• Work item:
For each entry, output its words exactly and leave any picture behind.

• Exercise material:
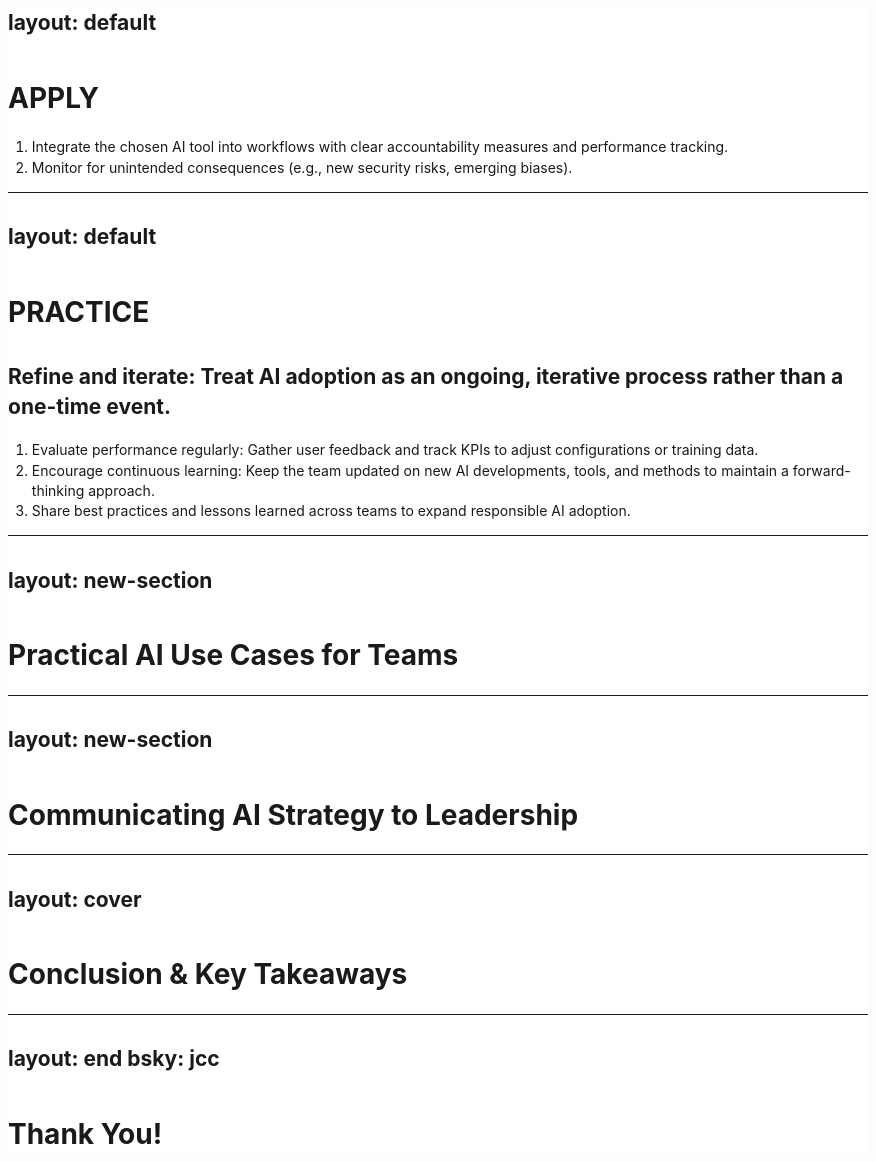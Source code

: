 layout: default
---

# APPLY

1. Integrate the chosen AI tool into workflows with clear accountability measures and performance tracking.
2. Monitor for unintended consequences (e.g., new security risks, emerging biases).

---
layout: default
---

# PRACTICE

## Refine and iterate: Treat AI adoption as an ongoing, iterative process rather than a one-time event.

1. Evaluate performance regularly: Gather user feedback and track KPIs to adjust configurations or training data.
2. Encourage continuous learning: Keep the team updated on new AI developments, tools, and methods to maintain a forward-thinking approach.
3. Share best practices and lessons learned across teams to expand responsible AI adoption.

---
layout: new-section
---

# Practical AI Use Cases for Teams



---
layout: new-section
---

# Communicating AI Strategy to Leadership



---
layout: cover
---

# Conclusion & Key Takeaways



---
layout: end
bsky: jcc
---

# Thank You!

• Finished exercise:
Source code

: layout: default
---

# APPLY

1. Integrate the chosen AI tool into workflows with clear accountability measures and performance tracking.
2. Monitor for unintended consequences (e.g., new security risks, emerging biases).

---
layout: default
---

# PRACTICE

## Refine and iterate: Treat AI adoption as an ongoing, iterative process rather than a one-time event.

1. Evaluate performance regularly: Gather user feedback and track KPIs to adjust configurations or training data.
2. Encourage continuous learning: Keep the team updated on new AI developments, tools, and methods to maintain a forward-thinking approach.
3. Share best practices and lessons learned across teams to expand responsible AI adoption.

---
layout: new-section
---

# Practical AI Use Cases for Teams



---
layout: new-section
---

# Communicating AI Strategy to Leadership



---
layout: cover
---

# Conclusion & Key Takeaways



---
layout: end
bsky: jcc
---

# Thank You!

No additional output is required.